It turns out that Jason had visited Alicia the day of her death. Jason wants to do all he can to help the police catch her killer. He agrees to tell them everything he knows. The police, meanwhile, suspect that Jason is the killer. They turn to a man named Mr. Trent who specializes in interrogation. Trent has never failed to get a criminal to confess. He is especially motivated in this case --- a senator with an interest in Alicia's murder has promised to help his career if he gets a confession.
A good portion of the book takes place in a small, hot, windowless room --- the interrogation room. Cormier describes it in enough detail to make the reader as uncomfortable as Jason is while he is being questioned. The way Trent works is also detailed --- first he does everything he can to gain Jason's trust, then Trent tries to persuade him to confess to killing his young friend. At the same time, Jason struggles to understand both what Trent wants from him and what he remembers about Alicia's last day alive.
Cormier moved smoothly between the two characters' points of view, building suspense and driving the story to its powerful conclusion.

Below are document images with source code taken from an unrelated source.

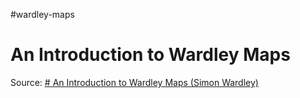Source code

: #wardley-maps

# An Introduction to Wardley Maps

Source: [# An Introduction to Wardley Maps (Simon Wardley)](youtube.com/watch?v=L3wgzl2iUR4)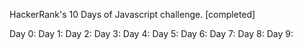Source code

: HackerRank's 10 Days of Javascript challenge.
[completed]

Day 0:
Day 1:
Day 2:
Day 3:
Day 4:
Day 5: 
Day 6: 
Day 7:
Day 8:
Day 9:
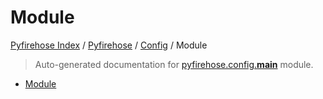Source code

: # Module

[Pyfirehose Index](../../README.md#pyfirehose-index) /
[Pyfirehose](../index.md#pyfirehose) /
[Config](./index.md#config) /
Module

> Auto-generated documentation for [pyfirehose.config.__main__](https://github.com/Krow10/pyfirehose/blob/main/pyfirehose/config/__main__.py) module.

- [Module](#module)
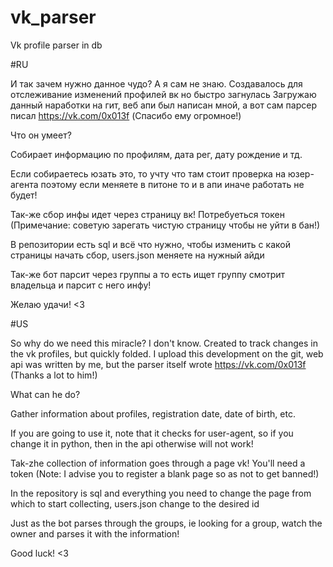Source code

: # vk_parser
Vk profile parser in db

#RU

И так зачем нужно данное чудо? А я сам не знаю.
Создавалось для отслеживание изменений профилей вк но быстро загнулась
Загружаю данный наработки на гит, веб апи был написан мной, а вот сам парсер писал https://vk.com/0x013f (Спасибо ему огромное!)

Что он умеет?

Собирает информацию по профилям, дата рег, дату рождение и тд.

Если собираетесь юзать это, то учту что там стоит проверка на юзер-агента поэтому если меняете в питоне то и в апи иначе работать не будет!

Так-же сбор инфы идет через страницу вк! Потребуеться токен (Примечание: советую зарегать чистую страницу чтобы не уйти в бан!)

В репозитории есть sql и всё что нужно, чтобы изменить с какой страницы начать сбор, users.json меняете на нужный айди

Так-же бот парсит через группы а то есть ищет группу смотрит владельца и парсит с него инфу!


Желаю удачи! <3

#US

So why do we need this miracle? I don't know.
Created to track changes in the vk profiles, but quickly folded.
I upload this development on the git, web api was written by me, but the parser itself wrote https://vk.com/0x013f (Thanks a lot to him!)

What can he do?

Gather information about profiles, registration date, date of birth, etc.

If you are going to use it, note that it checks for user-agent, so if you change it in python, then in the api otherwise will not work!

Tak-zhe collection of information goes through a page vk! You'll need a token (Note: I advise you to register a blank page so as not to get banned!)

In the repository is sql and everything you need to change the page from which to start collecting, users.json change to the desired id

Just as the bot parses through the groups, ie looking for a group, watch the owner and parses it with the information!


Good luck! <3
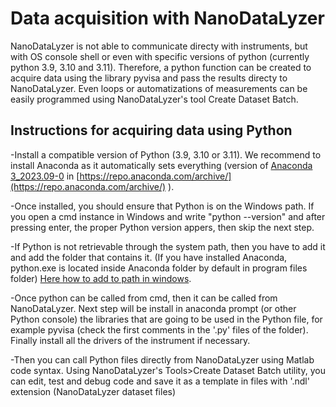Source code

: # Data acquisition with NanoDataLyzer

NanoDataLyzer is not able to communicate directy with instruments, but with OS console shell or even with specific versions of python (currently python 3.9, 3.10 and 3.11). Therefore, a python function can be created to acquire data using the library pyvisa and pass the results directy to NanoDataLyzer. Even loops or automatizations of measurements can be easily programmed using NanoDataLyzer's tool Create Dataset Batch.

## Instructions for acquiring data using Python

-Install a compatible version of Python (3.9, 3.10 or 3.11). We recommend to install Anaconda as it automatically sets everything (version of [Anaconda 3_2023.09-0](https://repo.anaconda.com/archive/Anaconda3-2023.09-0-Windows-x86_64.exe) in [https://repo.anaconda.com/archive/](https://repo.anaconda.com/archive/) ).

-Once installed, you should ensure that Python is on the Windows path. If you open a cmd instance in Windows and write "python --version" and after pressing enter, the proper Python version appers, then skip the next step.

-If Python is not retrievable through the system path, then you have to add it and add the folder that contains it. (If you have installed Anaconda, python.exe is located inside Anaconda folder by default in program files folder) [Here how to add to path in windows](https://www.wikihow.com/Change-the-PATH-Environment-Variable-on-Windows).

-Once python can be called from cmd, then it can be called from NanoDataLyzer. Next step will be install in anaconda prompt (or other Python console) the libraries that are going to be used in the Python file, for example pyvisa (check the first comments in the '.py' files of the folder). Finally install all the drivers of the instrument if necessary.

-Then you can call Python files directly from NanoDataLyzer using Matlab code syntax. Using NanoDataLyzer's Tools>Create Dataset Batch utility, you can edit, test and debug code and save it as a template in files with '.ndl' extension (NanoDataLyzer dataset files)
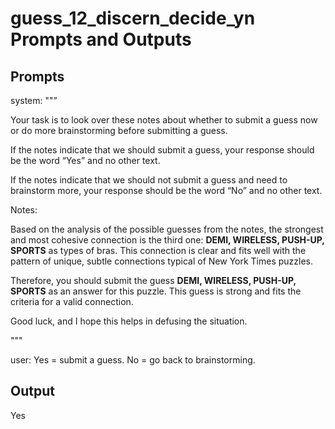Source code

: # guess_12_discern_decide_yn Prompts and Outputs

## Prompts

system: ""”

Your task is to look over these notes about whether to submit a guess now or do more brainstorming before submitting a guess.

If the notes indicate that we should submit a guess, your response should be the word “Yes” and no other text.

If the notes indicate that we should not submit a guess and need to brainstorm more, your response should be the word “No” and no other text.

Notes:

Based on the analysis of the possible guesses from the notes, the strongest and most cohesive connection is the third one: **DEMI, WIRELESS, PUSH-UP, SPORTS** as types of bras. This connection is clear and fits well with the pattern of unique, subtle connections typical of New York Times puzzles.

Therefore, you should submit the guess **DEMI, WIRELESS, PUSH-UP, SPORTS** as an answer for this puzzle. This guess is strong and fits the criteria for a valid connection. 

Good luck, and I hope this helps in defusing the situation.

"""

user: Yes = submit a guess. No = go back to brainstorming.

## Output

Yes

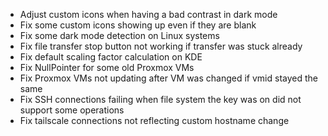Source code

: - Adjust custom icons when having a bad contrast in dark mode
- Fix some custom icons showing up even if they are blank
- Fix some dark mode detection on Linux systems
- Fix file transfer stop button not working if transfer was stuck already
- Fix default scaling factor calculation on KDE
- Fix NullPointer for some old Proxmox VMs
- Fix Proxmox VMs not updating after VM was changed if vmid stayed the same
- Fix SSH connections failing when file system the key was on did not support some operations
- Fix tailscale connections not reflecting custom hostname change
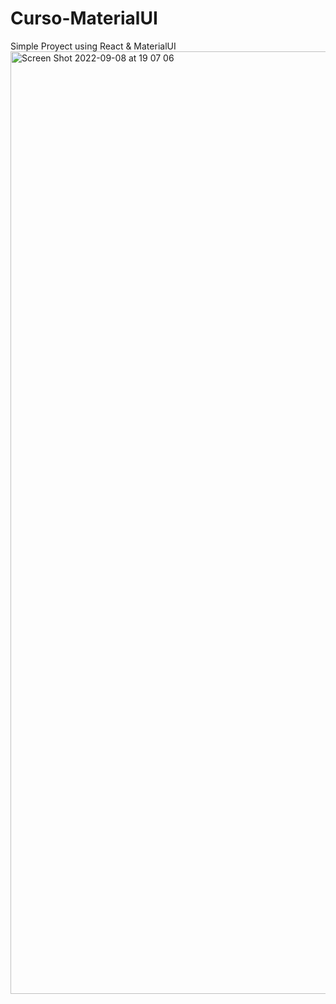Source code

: # Curso-MaterialUI
Simple Proyect using React & MaterialUI 
<img width="1508" alt="Screen Shot 2022-09-08 at 19 07 06" src="https://user-images.githubusercontent.com/85148186/189246353-7750b2a0-e320-46a7-b4b7-1b0702c8440b.png">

Although the book is very nearly flawless, it may be one chapter too long. The final chapter concerns the aftermath of Jason's experience with Trent. It wraps up the book with a shocking surprise, but it also seems a bit unrealistic, taking a believable story and stretching our ability to believe it a little too far. The chapter is unnecessary due to the excellent job Cormier did describing Jason late in the book.